Attorney General is Right on Guns

By Cal Thomas



 Gun control advocates are upset over Attorney General John Ashcroft's declaration last week, outlined in a legal brief before the Supreme Court, that the Second Amendment to the Constitution protects an individual's right to keep and bear arms irrespective of any ties to a state militia.

 Editorials in the New York Times and the Washington Post denounced Ashcroft as flying in the face of history and legal precedent.  In fact, Ashcroft has the law and history on his side.  Both have recognized not only an individual's right to keep and bear arms as a last defense against government tyranny, but in many cases, states have required citizens to own guns to protect their freedoms and deter criminals.

 A reading of The Federalist Papers, in which James Madison, Alexander Hamilton, and John Jay expand on the meaning of the Constitution, shows that the militia the Second Amendment refers to was to comprised of armed private citizens.  Madison wrote in Federalist Paper 46 that an armed citizen "forms a barrier against the enterprise of ambition," which the Founders understood from history and their "British oppressors" to be overreaching government.

 In debate over the Constitution, Samuel Adams sought a guarantee in the Bill of Rights that "The said Constitution shall never be construed to authorize Congress to . . . prevent the people of the United States who are peaceable citizens from keeping their own arms."  At the Virginia Constitutional Convention, George Mason said Britain had plotted "to disarm the people - that was the best and most effective way to enslave them," while Patrick Henry noted, "The great object is that every man be armed . . . Everyone who is able may have a gun."
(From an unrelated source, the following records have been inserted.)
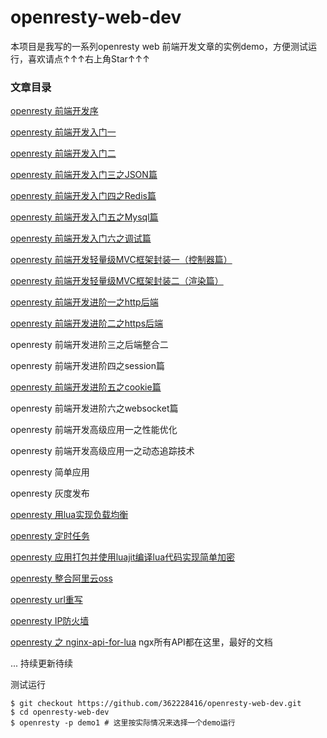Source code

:# openresty-web-dev

本项目是我写的一系列openresty web 前端开发文章的实例demo，方便测试运行，喜欢请点↑↑↑右上角Star↑↑↑
### 文章目录

[openresty 前端开发序](http://blog.csdn.net/qq362228416/article/details/53537103)

[openresty 前端开发入门一](https://github.com/362228416/openresty-web-dev/tree/master/demo1)

[openresty 前端开发入门二](https://github.com/362228416/openresty-web-dev/tree/master/demo2)

[openresty 前端开发入门三之JSON篇](https://github.com/362228416/openresty-web-dev/tree/master/demo3)

[openresty 前端开发入门四之Redis篇](https://github.com/362228416/openresty-web-dev/tree/master/demo4)

[openresty 前端开发入门五之Mysql篇](https://github.com/362228416/openresty-web-dev/tree/master/demo5)

[openresty 前端开发入门六之调试篇](https://github.com/362228416/openresty-web-dev/tree/master/demo6)

[openresty 前端开发轻量级MVC框架封装一（控制器篇）](https://github.com/362228416/openresty-web-dev/tree/master/demo8)

[openresty 前端开发轻量级MVC框架封装二（渲染篇）](https://github.com/362228416/openresty-web-dev/tree/master/demo9)

[openresty 前端开发进阶一之http后端](https://github.com/362228416/openresty-web-dev/tree/master/demo7)

[openresty 前端开发进阶二之https后端](https://github.com/362228416/openresty-web-dev/tree/master/demo13)

openresty 前端开发进阶三之后端整合二

openresty 前端开发进阶四之session篇

[openresty 前端开发进阶五之cookie篇](https://github.com/362228416/openresty-web-dev/tree/master/demo12)

openresty 前端开发进阶六之websocket篇

openresty 前端开发高级应用一之性能优化

openresty 前端开发高级应用一之动态追踪技术

openresty 简单应用

openresty 灰度发布

[openresty 用lua实现负载均衡](https://github.com/362228416/openresty-web-dev/tree/master/demo15)

[openresty 定时任务](https://github.com/362228416/openresty-web-dev/tree/master/demo14)

[openresty 应用打包并使用luajit编译lua代码实现简单加密](https://my.oschina.net/362228416/blog/846741)

[openresty 整合阿里云oss](https://github.com/362228416/lua-resty-oss)

[openresty url重写](https://github.com/362228416/openresty-web-dev/tree/master/demo10)

[openresty IP防火墙](https://github.com/362228416/openresty-web-dev/tree/master/demo11)

[openresty 之 nginx-api-for-lua](https://github.com/openresty/lua-nginx-module#nginx-api-for-lua) ngx所有API都在这里，最好的文档

... 持续更新待续

测试运行

```
$ git checkout https://github.com/362228416/openresty-web-dev.git
$ cd openresty-web-dev
$ openresty -p demo1 # 这里按实际情况来选择一个demo运行
```
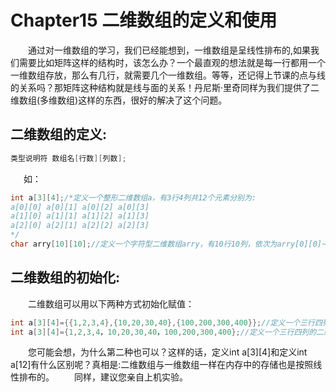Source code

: # Chapter15 二维数组的定义和使用

&emsp;&emsp;通过对一维数组的学习，我们已经能想到，一维数组是呈线性排布的,如果我们需要比如矩阵这样的结构时，该怎么办？一个最直观的想法就是每一行都用一个一维数组存放，那么有几行，就需要几个一维数组。等等，还记得上节课的点与线的关系吗？那矩阵这种结构就是线与面的关系！丹尼斯·里奇同样为我们提供了二维数组(多维数组)这样的东西，很好的解决了这个问题。 

## 二维数组的定义: 
```C
类型说明符 数组名[行数][列数]; 
```
&emsp;&ensp;如： 
```C 
int a[3][4];/*定义一个整形二维数组a，有3行4列共12个元素分别为:
a[0][0] a[0][1] a[0][2] a[0][3]
a[1][0] a[1][1] a[1][2] a[1][3]
a[2][0] a[2][1] a[2][2] a[2][3]
*/
char arry[10][10];//定义一个字符型二维数组arry，有10行10列，依次为arry[0][0]~arry[9][9]供100个元素
```

## 二维数组的初始化: 
&emsp;&emsp;二维数组可以用以下两种方式初始化赋值：
```C 
int a[3][4]={{1,2,3,4},{10,20,30,40},{100,200,300,400}};//定义一个三行四列的二维数组,按行赋值
int a[3][4]={1,2,3,4，10,20,30,40，100,200,300,400};//定义一个三行四列的二维数组并对其中的12（3*4）个元素进行赋值
```
&emsp;&emsp;您可能会想，为什么第二种也可以？这样的话，定义int a[3][4]和定义int a[12]有什么区别呢？真相是:二维数组与一维数组一样在内存中的存储也是按照线性排布的。 
&emsp;&emsp;同样，建议您亲自上机实验。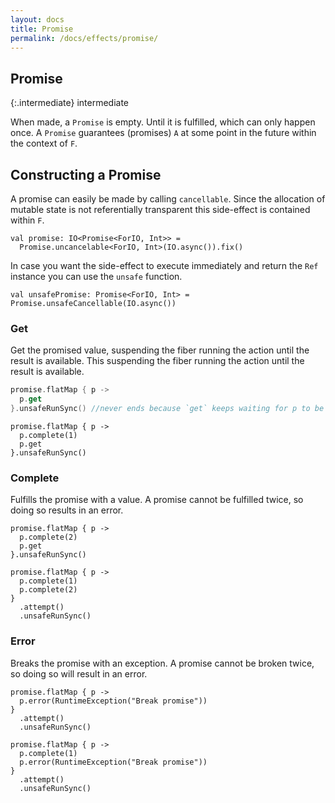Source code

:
 ```yaml
---
layout: docs
title: Promise
permalink: /docs/effects/promise/
---
```


## Promise

{:.intermediate}
intermediate

When made, a `Promise` is empty. Until it is fulfilled, which can only happen once.
A `Promise` guarantees (promises) `A` at some point in the future within the context of `F`.

## Constructing a Promise

A promise can easily be made by calling `cancellable`.
Since the allocation of mutable state is not referentially transparent this side-effect is contained within `F`.

```kotlin:ank:silent
val promise: IO<Promise<ForIO, Int>> =
  Promise.uncancelable<ForIO, Int>(IO.async()).fix()
```

In case you want the side-effect to execute immediately and return the `Ref` instance you can use the `unsafe` function.

```kotlin:ank:silent
val unsafePromise: Promise<ForIO, Int> = Promise.unsafeCancellable(IO.async())
```

### Get

Get the promised value, suspending the fiber running the action until the result is available.
This suspending the fiber running the action until the result is available.

```kotlin
promise.flatMap { p ->
  p.get
}.unsafeRunSync() //never ends because `get` keeps waiting for p to be fulfilled.
```

```kotlin:ank
promise.flatMap { p ->
  p.complete(1)
  p.get
}.unsafeRunSync()
```

### Complete

Fulfills the promise with a value. A promise cannot be fulfilled twice, so doing so results in an error.

```kotlin:ank
promise.flatMap { p ->
  p.complete(2)
  p.get
}.unsafeRunSync()
```

```kotlin:ank
promise.flatMap { p ->
  p.complete(1)
  p.complete(2)
}
  .attempt()
  .unsafeRunSync()
```

### Error

Breaks the promise with an exception. A promise cannot be broken twice, so doing so will result in an error.

```kotlin:ank
promise.flatMap { p ->
  p.error(RuntimeException("Break promise"))
}
  .attempt()
  .unsafeRunSync()
```

```kotlin:ank
promise.flatMap { p ->
  p.complete(1)
  p.error(RuntimeException("Break promise"))
}
  .attempt()
  .unsafeRunSync()
```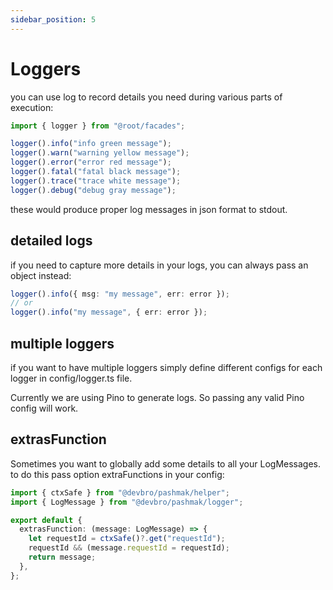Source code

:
 ```yaml
---
sidebar_position: 5
---
```


# Loggers

you can use log to record details you need during various parts of execution:

```ts
import { logger } from "@root/facades";

logger().info("info green message");
logger().warn("warning yellow message");
logger().error("error red message");
logger().fatal("fatal black message");
logger().trace("trace white message");
logger().debug("debug gray message");
```

these would produce proper log messages in json format to stdout.

## detailed logs

if you need to capture more details in your logs, you can always pass an object instead:

```ts
logger().info({ msg: "my message", err: error });
// or
logger().info("my message", { err: error });
```

## multiple loggers

if you want to have multiple loggers simply define different configs for each logger in config/logger.ts file.

Currently we are using Pino to generate logs. So passing any valid Pino config will work.

## extrasFunction

Sometimes you want to globally add some details to all your LogMessages. to do this pass option
extraFunctions in your config:

```ts
import { ctxSafe } from "@devbro/pashmak/helper";
import { LogMessage } from "@devbro/pashmak/logger";

export default {
  extrasFunction: (message: LogMessage) => {
    let requestId = ctxSafe()?.get("requestId");
    requestId && (message.requestId = requestId);
    return message;
  },
};
```
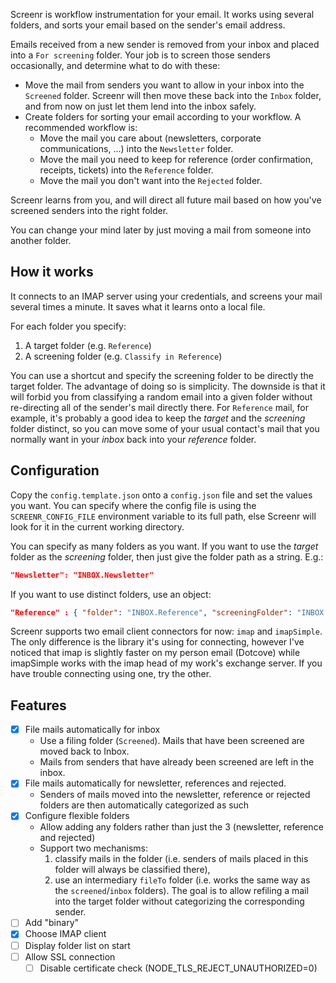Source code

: Screenr is workflow instrumentation for your email. It works using several folders, and sorts your email based on the sender's email address.

Emails received from a new sender is removed from your inbox and placed into a `For screening` folder. Your job is to screen those senders occasionally, and determine what to do with these:
- Move the mail from senders you want to allow in your inbox into the `Screened` folder. Screenr will then move these back into the `Inbox` folder, and from now on just let them lend into the inbox safely.
- Create folders for sorting your email according to your workflow. A recommended workflow is:
  - Move the mail you care  about (newsletters, corporate communications, ...) into the `Newsletter` folder.
  - Move the mail you need to keep for reference (order confirmation, receipts, tickets) into the `Reference` folder.
  - Move the mail you don't want into the `Rejected` folder.

Screenr learns from you, and will direct all future mail based on how you've screened senders into the right folder.

You can change your mind later by just moving a mail from someone into another folder.

## How it works

It connects to an IMAP server using your credentials, and screens your mail several times a minute. It saves what it learns onto a local file.

For each folder you specify:
1. A target folder (e.g. `Reference`)
2. A screening folder (e.g. `Classify in Reference`)

You can use a shortcut and specify the screening folder to be directly the target folder. The advantage of doing so is simplicity. The downside is that it will forbid you from classifying a random email into a given folder without re-directing all of the sender's mail directly there. For `Reference` mail, for example, it's probably a good idea to keep the _target_ and the _screening_ folder distinct, so you can move some of your usual contact's mail that you normally want in your _inbox_ back into your _reference_ folder.

## Configuration

Copy the `config.template.json` onto a `config.json` file and set the values you want. You can specify where the config file is using the `SCREENR_CONFIG_FILE` environment variable to its full path, else Screenr will look for it in the current working directory.

You can specify as many folders as you want. If you want to use the _target_ folder as the _screening_ folder, then just give the folder path as a string. E.g.:

```json
"Newsletter": "INBOX.Newsletter"
```

If you want to use distinct folders, use an object:

```json
"Reference" : { "folder": "INBOX.Reference", "screeningFolder": "INBOX.FileIn.Reference" }
```

Screenr supports two email client connectors for now: `imap` and `imapSimple`. The only difference is the library it's using for connecting, however I've noticed that imap is slightly faster on my person email (Dotcove) while imapSimple works with the imap head of my work's exchange server. If you have trouble connecting using one, try the other.

## Features

- [x] File mails automatically for inbox
  - Use a filing folder (`Screened`). Mails that have been screened are moved back to Inbox.
  - Mails from senders that have already been screened are left in the inbox.
- [x] File mails automatically for newsletter, references and rejected.
  - Senders of mails moved into the newsletter, reference or rejected folders are then automatically categorized as such
- [x] Configure flexible folders
  - Allow adding any folders rather than just the 3 (newsletter, reference and rejected)
  - Support two mechanisms: 
    1. classify mails in the folder (i.e. senders of mails placed in this folder will always be classified there),
    2. use an intermediary `fileTo` folder (i.e. works the same way as the `screened`/`inbox` folders). The goal is to allow refiling a mail into the target folder without categorizing the corresponding sender.
- [ ] Add "binary"
- [x] Choose IMAP client
- [ ] Display folder list on start
- [ ] Allow SSL connection
  - [ ] Disable certificate check (NODE_TLS_REJECT_UNAUTHORIZED=0)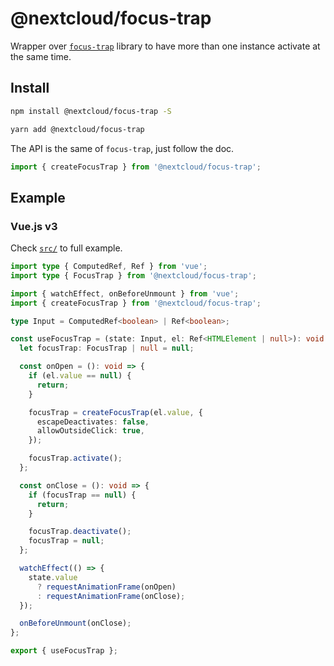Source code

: # @nextcloud/focus-trap

Wrapper over [`focus-trap`](https://github.com/focus-trap/focus-trap) library to have more than one instance activate at the same time.

## Install

```sh
npm install @nextcloud/focus-trap -S
```

```sh
yarn add @nextcloud/focus-trap
```

The API is the same of `focus-trap`, just follow the doc.

```js
import { createFocusTrap } from '@nextcloud/focus-trap';
```

## Example

### Vue.js v3

Check [`src/`](src/) to full example.

```ts
import type { ComputedRef, Ref } from 'vue';
import type { FocusTrap } from '@nextcloud/focus-trap';

import { watchEffect, onBeforeUnmount } from 'vue';
import { createFocusTrap } from '@nextcloud/focus-trap';

type Input = ComputedRef<boolean> | Ref<boolean>;

const useFocusTrap = (state: Input, el: Ref<HTMLElement | null>): void => {
  let focusTrap: FocusTrap | null = null;

  const onOpen = (): void => {
    if (el.value == null) {
      return;
    }

    focusTrap = createFocusTrap(el.value, {
      escapeDeactivates: false,
      allowOutsideClick: true,
    });

    focusTrap.activate();
  };

  const onClose = (): void => {
    if (focusTrap == null) {
      return;
    }

    focusTrap.deactivate();
    focusTrap = null;
  };

  watchEffect(() => {
    state.value
      ? requestAnimationFrame(onOpen)
      : requestAnimationFrame(onClose);
  });

  onBeforeUnmount(onClose);
};

export { useFocusTrap };
```
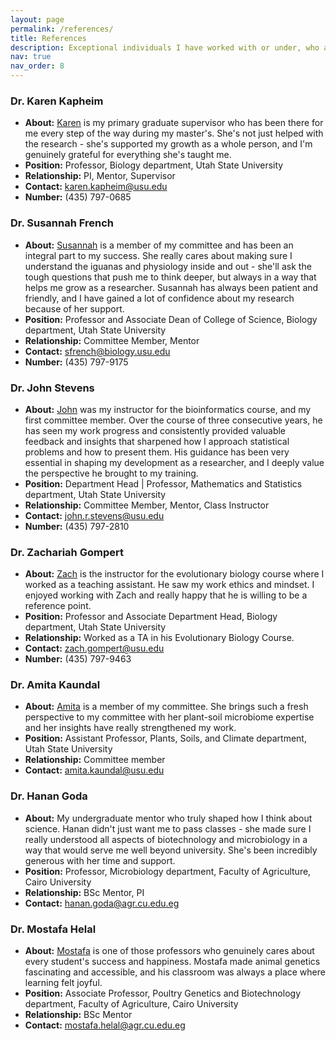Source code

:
 ```yaml
---
layout: page
permalink: /references/
title: References
description: Exceptional individuals I have worked with or under, who are kindly willing to provide feedback upon request.
nav: true
nav_order: 8
---
```

### Dr. Karen Kapheim
- **About:** [Karen](https://www.kapheimlab.com/people.html) is my primary graduate supervisor who has been there for me every step of the way during my master's. She's not just helped with the research - she's supported my growth as a whole person, and I'm genuinely grateful for everything she's taught me.
- **Position:** Professor, Biology department, Utah State University
- **Relationship:** PI, Mentor, Supervisor
- **Contact:** karen.kapheim@usu.edu
- **Number:** (435) 797-0685

### Dr. Susannah French
- **About:** [Susannah](https://frenchlab.weebly.com/people.html) is a member of my committee and has been an integral part to my success. She really cares about making sure I understand the iguanas and physiology inside and out - she'll ask the tough questions that push me to think deeper, but always in a way that helps me grow as a researcher. Susannah has always been patient and friendly, and I have gained a lot of confidence about my research because of her support.
- **Position:** Professor and Associate Dean of College of Science, Biology department, Utah State University
- **Relationship:** Committee Member, Mentor
- **Contact:** sfrench@biology.usu.edu
- **Number:** (435) 797-9175

### Dr. John Stevens
- **About:** [John](https://www.usu.edu/math/jrstevens/) was my instructor for the bioinformatics course, and my first committee member. Over the course of three consecutive years, he has seen my work progress and consistently provided valuable feedback and insights that sharpened how I approach statistical problems and how to present them. His guidance has been very essential in shaping my development as a researcher, and I deeply value the perspective he brought to my training.
- **Position:** Department Head | Professor, Mathematics and Statistics department, Utah State University
- **Relationship:** Committee Member, Mentor, Class Instructor
- **Contact:** john.r.stevens@usu.edu
- **Number:** (435) 797-2810

### Dr. Zachariah Gompert
- **About:** [Zach](https://gompertlab.com/) is the instructor for the evolutionary biology course where I worked as a teaching assistant. He saw my work ethics and mindset. I enjoyed working with Zach and really happy that he is willing to be a reference point.
- **Position:** Professor and Associate Department Head, Biology department, Utah State University
- **Relationship:** Worked as a TA in his Evolutionary Biology Course.
- **Contact:** zach.gompert@usu.edu
- **Number:** (435) 797-9463

### Dr. Amita Kaundal
- **About:** [Amita](https://qanr.usu.edu/directory/kaundal-amita) is a member of my committee. She brings such a fresh perspective to my committee with her plant-soil microbiome expertise and her insights have really strengthened my work.
- **Position:** Assistant Professor, Plants, Soils, and Climate department, Utah State University
- **Relationship:** Committee member
- **Contact:** amita.kaundal@usu.edu

### Dr. Hanan Goda
- **About:** My undergraduate mentor who truly shaped how I think about science. Hanan didn't just want me to pass classes - she made sure I really understood all aspects of biotechnology and microbiology in a way that would serve me well beyond university. She's been incredibly generous with her time and support.
- **Position:** Professor, Microbiology department, Faculty of  Agriculture, Cairo University
- **Relationship:** BSc Mentor, PI
- **Contact:** hanan.goda@agr.cu.edu.eg

### Dr. Mostafa Helal
- **About:** [Mostafa](https://scholar.cu.edu.eg/?q=mostafahelal/biocv) is one of those professors who genuinely cares about every student's success and happiness. Mostafa made animal genetics fascinating and accessible, and his classroom was always a place where learning felt joyful.
- **Position:** Associate Professor, Poultry Genetics and Biotechnology department, Faculty of Agriculture, Cairo University
- **Relationship:** BSc Mentor
- **Contact:** mostafa.helal@agr.cu.edu.eg
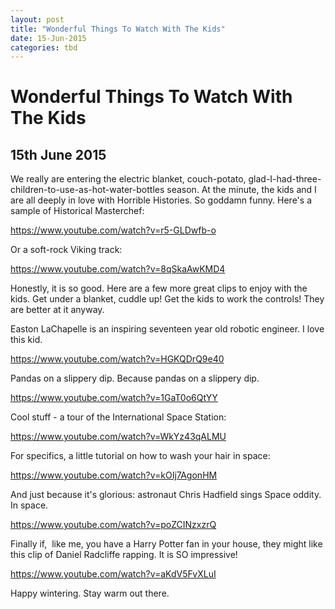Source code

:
 ```yaml
---
layout: post
title: "Wonderful Things To Watch With The Kids"
date: 15-Jun-2015
categories: tbd
---
```


# Wonderful Things To Watch With The Kids

## 15th June 2015

We really are entering the electric blanket,   couch-potato, glad-I-had-three-children-to-use-as-hot-water-bottles season. At the minute, the kids and I are all deeply in love with Horrible Histories. So goddamn funny. Here's a sample of Historical Masterchef:

https://www.youtube.com/watch?v=r5-GLDwfb-o

Or a soft-rock Viking track:

https://www.youtube.com/watch?v=8qSkaAwKMD4

Honestly, it is so good. Here are a few more great clips to enjoy with the kids. Get under a blanket, cuddle up! Get the kids to work the controls! They are better at it anyway.

Easton LaChapelle is an inspiring seventeen year old robotic engineer. I love this kid.

https://www.youtube.com/watch?v=HGKQDrQ9e40

Pandas on a slippery dip. Because pandas on a slippery dip.

https://www.youtube.com/watch?v=1GaT0o6QtYY

Cool stuff - a tour of the International Space Station:

https://www.youtube.com/watch?v=WkYz43qALMU

For specifics, a little tutorial on how to wash your hair in space:

https://www.youtube.com/watch?v=kOIj7AgonHM

And just because it's glorious: astronaut Chris Hadfield sings Space oddity. In space.

https://www.youtube.com/watch?v=poZCINzxzrQ

Finally if,  like me, you have a Harry Potter fan in your house, they might like this clip of Daniel Radcliffe rapping. It is SO impressive!

https://www.youtube.com/watch?v=aKdV5FvXLuI

Happy wintering. Stay warm out there.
 Richard Henry Lee, a signer of the Declaration of Independence, proposed that "to preserve liberty, it is essential that the whole body of the people always possess arms, and be taught alike, especially when young, how to use them."

 Many believe the National Guard is the same as a state militia - a reserve force trained at federal expense for immediate service in the event of an emergency.  But the militai of which the Founders spoke was something entirely different.  They viewed an armed citizenry that could be mustered into a fighting force or used to defend the rights and property of the individual as a last defense against those who would deny such rights.

 In 1982, the U.S. Senate Subcommittee on the Constitution published a carefully documented report on "The Right to Keep and Bear Arms," including a history of events leading to passage of the Second Amendment.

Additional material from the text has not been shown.